Jerry Karzen, a close friend and professional associate of Dr. Feldenkrais for seven years, made some significant observations while living in West Africa:

Comfortable hips in Africa & America

“Women in West Africa carry children in a sling creating a huge population with no hip dysplasia.  Here, in western society, often kids are put in strollers, not carried.  The ‘thing’ that the orthopedists put kids in (to treat DDH), is exactly like the sling that African women carry their child in all day!!!”[9] In other words, Jerry is referring to the Pavlik harness as the ‘thing,’ and noting it gives similar benefits as simply carrying your baby with the hips and legs in the frog position.

Your doctor may work with you on this because “doctors take hip dysplasia very seriously in infants, monitoring the hips from birth very closely.  Generally, if there is a suspicion, it is treated.”[10]

The Feldenkrais® Method combines: muscular, skeletal, developmental, and environmental/social considerations in its application.  By surface observations, infants may appear unaffected by external devices.  Feldenkrais® practitioners adhere to as little interference in the developmental process as possible for we often cannot know how imposed mechanical limitations on infants affect other aspects of their development.  Infants develop in a highly complex fashion.
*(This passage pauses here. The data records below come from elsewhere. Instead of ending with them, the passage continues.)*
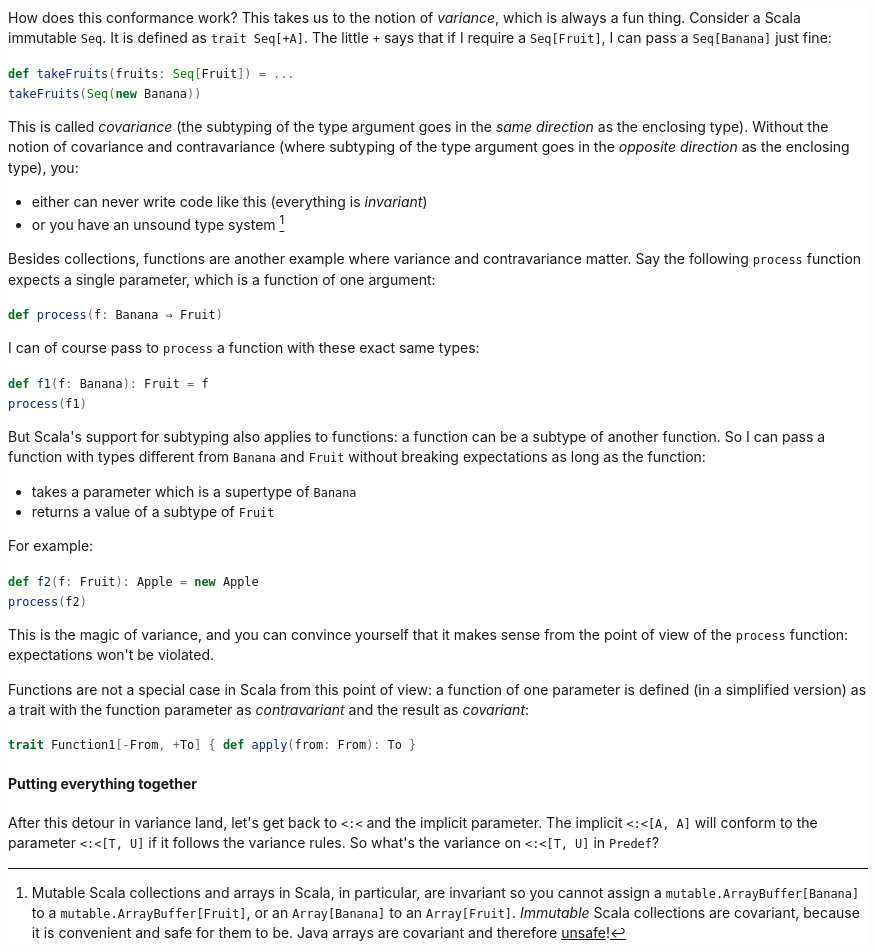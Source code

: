 How does this conformance work? This takes us to the notion of *variance*, which is always a fun thing. Consider a Scala immutable `Seq`. It is defined as `trait Seq[+A]`. The little `+` says that if I require a `Seq[Fruit]`, I can pass a `Seq[Banana]` just fine:

```scala
def takeFruits(fruits: Seq[Fruit]) = ...
takeFruits(Seq(new Banana))
```

This is called *covariance* (the subtyping of the type argument goes in the *same direction* as the enclosing type). Without the notion of covariance and contravariance (where subtyping of the type argument goes in the *opposite direction* as the enclosing type), you:

- either can never write code like this (everything is *invariant*)
- or you have an unsound type system [^unsafe]

Besides collections, functions are another example where variance and contravariance matter. Say the following `process` function expects a single parameter, which is a function of one argument:

```scala
def process(f: Banana ⇒ Fruit)
```

I can of course pass to `process` a function with these exact same types:

```scala
def f1(f: Banana): Fruit = f
process(f1)
```

But Scala's support for subtyping also applies to functions: a function can be a subtype of another function. So I can pass a function with types different from `Banana` and `Fruit` without breaking expectations as long as the function:

- takes a parameter which is a supertype of `Banana`
- returns a value of a subtype of `Fruit`

For example:

```scala
def f2(f: Fruit): Apple = new Apple
process(f2)
```

This is the magic of variance, and you can convince yourself that it makes sense from the point of view of the `process` function: expectations won't be violated.

Functions are not a special case in Scala from this point of view: a function of one parameter is defined (in a simplified version) as a trait with the function parameter as *contravariant* and the result as *covariant*:

```scala
trait Function1[-From, +To] { def apply(from: From): To }
```

#### Putting everything together

After this detour in variance land, let's get back to `<:<` and the implicit parameter. The implicit `<:<[A, A]` will conform to the parameter `<:<[T, U]` if it follows the variance rules. So what's the variance on `<:<[T, U]` in `Predef`?


[^u]: Often, when dealing with such parameters types, programmers just use letters such as `T`, `U`, `A`, `B`, etc. But you can use any identifier which is not already in scope.
[^debasishg]: [Using generalized type constraints - How to remove code with Scala 2.8](http://debasishg.blogspot.com/2010/08/using-generalized-type-constraints-how.html).
[^naming]: Martin Odersky [explains](http://debasishg.blogspot.com/2010/08/using-generalized-type-constraints-how.html): "we could not use <: and <% [because] these are reserved (i.e. keywords). As I have explained above, <:< and <%< are user-defined. So we could not have taken the same operators for them".
[^unsafe]: Mutable Scala collections and arrays in Scala, in particular, are invariant so you cannot assign a `mutable.ArrayBuffer[Banana]` to a `mutable.ArrayBuffer[Fruit]`, or an `Array[Banana]` to an `Array[Fruit]`. *Immutable* Scala collections are covariant, because it is convenient and safe for them to be. Java arrays are covariant and therefore [unsafe](http://en.wikipedia.org/wiki/Covariance_and_contravariance_(computer_science)#Covariant_arrays_in_Java_and_C.23)!
[^implicit-type-parameters-instantiation]: It is a bit unusual to see an implicit definition which is parametrized with an an abstract type parameter. Martin Odersky [commented on this](http://debasishg.blogspot.com/2010/08/using-generalized-type-constraints-how.html#Blog1_cmt-3000550784682205874) in a blog post: "The new thing in 2.8 is that implicit resolution as a whole has been made more flexible, in that type parameters may now be instantiated by an implicits search. And that improvement made these classes useful."
[^zaugg]: Jason Zaugg [appears](https://gist.github.com/retronym/229163) to be the mastermind behind it.
[^other-solutions]: The compiler could have chosen the solution `Any` / `Any`, or `AnyRef` / `Any`. But these would be less useful and the compiler tries to be more specific when it can.
[^implicit-search]: That's how all implicit searches work, see [Where does Scala look for implicits?](http://docs.scala-lang.org/tutorials/FAQ/finding-implicits.html).
[^identity]: In versions of Scala prior to 2.8, the predefined `identity` function was defined as `implicit`, and you could use it to implement generalized type constraints. However this early implementation had issues related to implicit search, therefore a new solution was implemented in 2.8 and `<:<` was introduced. But in fact `<:<` acts exactly like an implicit identity function under another name! [James Iry]((http://debasishg.blogspot.com/2010/08/using-generalized-type-constraints-how.html#c844646259627614220)) commented on this topic:
[^true-scala-complexity]: See [Yang Zhang's post](http://yz.mit.edu/wp/true-scala-complexity/), which made some noise a while back.
[^inference-helps]: Here it turns out that type inference helps only a little bit: the functions passed must specify their parameter type, which is why we write `(_: String)` and `(_: Int)`. This is due to the fact that type inference works on a parameter list per parameter list basis.
[^explicit-type-parameters]: Although this is not done very often, you can explicitly specify type parameters:
[^name-generalized-type-constraints]: I haven't found a good explanation for the adjective *generalized*. This makes you think that there are more *specific* type constraints. But which are those then?
[^bounds-naming]: "Lower bound" and "upper bound" refer to the type hierarchy: if you draw a type hierarchy with the supertypes at the top and subtypes at the bottom, "lower" means being closer to the bottom, and "upper" means closer to the top. So a "lower bound" for a type means the type cannot be under that. Similarly, an "upper bound" means the type cannot be above that.
[^typelevel-any-inference]: The Typelevel team in particular [wants to address](https://github.com/typelevel/scala/issues/17) that kind of not-very-useful type inference.
[^operator-name]: Other [suggestions](http://stackoverflow.com/questions/2603003/operator-in-scala/2603290) include "Madonna wearing a button-down shirt" and "Angry Donkey"!
[^operator]: It is valid to call this an *operator*, even though it is not built into the compiler, and is not an operator on values like `+`: it is instead an operator on *types*. In fact the Scala spec calls this [an infix operator](http://www.scala-lang.org/files/archive/spec/2.11/03-types.html#infix-types).
[^implicit-not-found]: Here is a short [blog post](http://jsuereth.com/scala/2011/03/15/annotate-your-type-classes.html) on this annotation.
[^about-conformance]: The compiler needs to be able to figure out conformance of types outside of implicit search, including every time you pass a parameter to a function. So it's relatively easy to imagine how the compiler goes through the implicit search path, checking each available implicit, and pondering: "Does this particular implicit have a type which conforms to the required implicit parameter type? If so, I'll use it, otherwise I'll continue my search (and fail if the search ends without a match).".
[^conforms-shadowing]: In a 2014 [commit](https://github.com/scala/scala/commit/4223bc2ddc497457c7dccd1b9b65e98244a9b4d1), the implementation switched to `$conforms` instead of `conforms` to avoid accidental shadowing.
[^view-type]: It seems that there was another `<%<` operator as well, but it's nowhere to be found in Scala 2.11. I suspect that, since it was related to the concept of *view bounds*, which are being deprecated, and probably had no use in the Scala standard library, it was removed at some point.
[^subtype-instead-of-exact]: The authors of the standard library could have used `=:=` to say that the type has to be *exactly* an `Option[B]`, but using the subtyping relationship allows the result of the expression to be a supertype. Assuming `Banana <: Fruit`:
[^unboxed-unions]: For more uses of `<:<`, see [Unboxed union types in Scala via the Curry-Howard isomorphism](http://milessabin.com/blog/2011/06/09/scala-union-types-curry-howard/) by Miles Sabin.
For example, in a 30-minute, stand-alone single session, I worked on the fingertips of a 12-year-old child with very severe cerebral palsy. Prior to the session, his vocabulary consisted of only one word, “Hi.” His mother soon phoned me in tears because for the first time in her life she heard her son greeting her when she came home, saying “Hi mom.” His language opened up and expanded as a direct result of reconnecting developmental neural pathways he had been unable to develop on his own. In my experience, The Feldenkrais® Method often creates this kind of phenomenal success.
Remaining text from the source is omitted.